Paul S. Aufrichtig ist auf Österreich nicht gut zu sprechen. Der 75-jährige Anwalt widmet sich lieber seinem Beruf, den er bereits seit mehr als 50 Jahren in den USA ausübt. In Österreich wurde ihm nach zwei Jahren Volksschule jeder weitere Schulbesuch verweigert. Dabei war Wien jahrzehntelang die Heimat seiner Familie. Die Großeltern waren Besitzer des Bekleidungsgeschäfts "Adolf Aufrichtig und Bruder" in der Judengasse, im ersten Bezirk. Der Vater war Direktor der Merkurbank, der späteren Länderbank. Doch verlor er die Stellung gleich nach dem Anschluss Österreichs ans Deutsche Reich. Österreich musste er mit seiner Familie im Juli 1938 Richtung Prag verlassen, um dort auf ein Affidavit, eine Bürgschaft, zu warten - damals die Voraussetzung für ein Visum in die USA, selbst unter den Bedingungen des Naziterrors. Via Rotterdam flüchtet Paul Aufrichtig mit seinen Eltern nach New York. Den Rest der Familie hat es über die ganze Welt verstreut - so fanden Verwandte etwa in Argentinien und Australien Zuflucht. Mit seiner Frau spricht Paul Aufrichtig nur sporadisch Deutsch. Er bezeichnet sich selbst als religiös und besucht auch regelmäßig eine orthodoxe Synagoge in New York.

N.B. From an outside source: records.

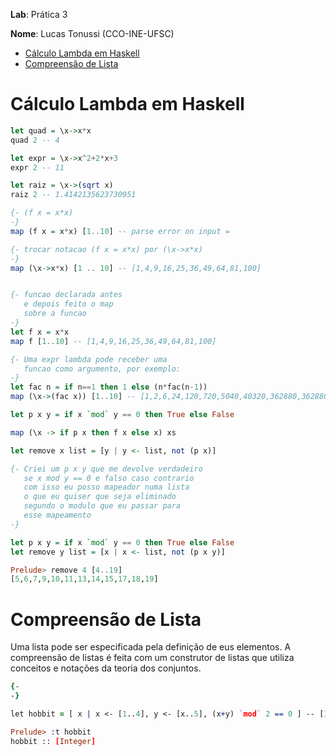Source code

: __Lab__: Prática 3

__Nome__: Lucas Tonussi (CCO-INE-UFSC)

<div class="toc">
<ul>
<li><a href="#calculo-lambda-em-haskell">Cálculo Lambda em Haskell</a></li>
<li><a href="#compreensao-de-lista">Compreensão de Lista</a></li>
</ul>
</div>

# Cálculo Lambda em Haskell

```haskell
let quad = \x->x*x
quad 2 -- 4

let expr = \x->x^2+2*x+3
expr 2 -- 11

let raiz = \x->(sqrt x)
raiz 2 -- 1.4142135623730951

{- (f x = x*x)
-}
map (f x = x*x) [1..10] -- parse error on input =

{- trocar notacao (f x = x*x) por (\x->x*x)
-}
map (\x->x*x) [1 .. 10] -- [1,4,9,16,25,36,49,64,81,100]


{- funcao declarada antes
   e depois feito o map
   sobre a funcao
-}
let f x = x*x
map f [1..10] -- [1,4,9,16,25,36,49,64,81,100]

{- Uma expr lambda pode receber uma
   funcao como argumento, por exemplo:
-}
let fac n = if n==1 then 1 else (n*fac(n-1))
map (\x->(fac x)) [1..10] -- [1,2,6,24,120,720,5040,40320,362880,3628800]

let p x y = if x `mod` y == 0 then True else False

map (\x -> if p x then f x else x) xs

let remove x list = [y | y <- list, not (p x)]

{- Criei um p x y que me devolve verdadeiro
   se x mod y == 0 e falso caso contrario
   com isso eu posso mapeador numa lista
   o que eu quiser que seja eliminado
   segundo o modulo que eu passar para
   esse mapeamento
-}

let p x y = if x `mod` y == 0 then True else False
let remove y list = [x | x <- list, not (p x y)]

Prelude> remove 4 [4..19]
[5,6,7,9,10,11,13,14,15,17,18,19]
```
# Compreensão de Lista

Uma lista pode ser especificada
pela definição de eus elementos.
A compreensão de listas é feita
com um construtor de listas que
utiliza conceitos  e notações
da teoria dos conjuntos.

```prolog
{-
-}

let hobbit = [ x | x <- [1..4], y <- [x..5], (x+y) `mod` 2 == 0 ] -- [1,1,1,2,2,3,3,4]

Prelude> :t hobbit
hobbit :: [Integer]

```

Paul Aufrichtig war zu jung, um sich selbst an antisemitische Vorfälle in Wien erinnern zu können. Aber als ihn Jahre später eine Geschäftsreise wieder in seine Geburtsstadt führte, schien noch alles beim Alten zu sein: Sein Urteil über Österreich fällt weiterhin vernichtend aus.

STANDARD: Worum geht es Ihnen in Ihrer individuellen Entschädigungsforderung an Österreich?

Paul S. Aufrichtig: Meine Forderungen an den Fonds sind die folgenden: Entschädigung für unterbrochene Ausbildung, Entschädigung für die Wohnung, Aktien, ein Bankkonto - und andere Dinge, an die ich mich im Detail jetzt nicht er- innere.

STANDARD: Seit wann bemühen Sie sich um Entschädigung? Wann begann dieser Prozess?

Aufrichtig: Das geht schon eine ganze Weile. Ich kann nicht genau sagen, wann es begonnen hat. Ich bemühe mich jedenfalls schon seit vielen Jahren um eine Entschädigung.

STANDARD: Ist die Entschädigung eine Wiedergutmachung, also ein auch persönlicher Schlussstrich für Sie?

Aufrichtig: Nach so vielen Jahren bekomme ich ein paar Pennys. Der Geldbetrag, der mir zugesprochen wurde, steht in keinem Verhältnis zu dem Wert an Dingen, die wir verloren haben. Was soll ich noch mehr zu dem ganzen Thema sagen? Mir ist die Zeit dafür eigentlich zu schade, ich habe wirklich genug zu tun. Ich sehe darin für mich keinerlei Sinn. (DER STANDARD, Printausgabe, 28.1.2006)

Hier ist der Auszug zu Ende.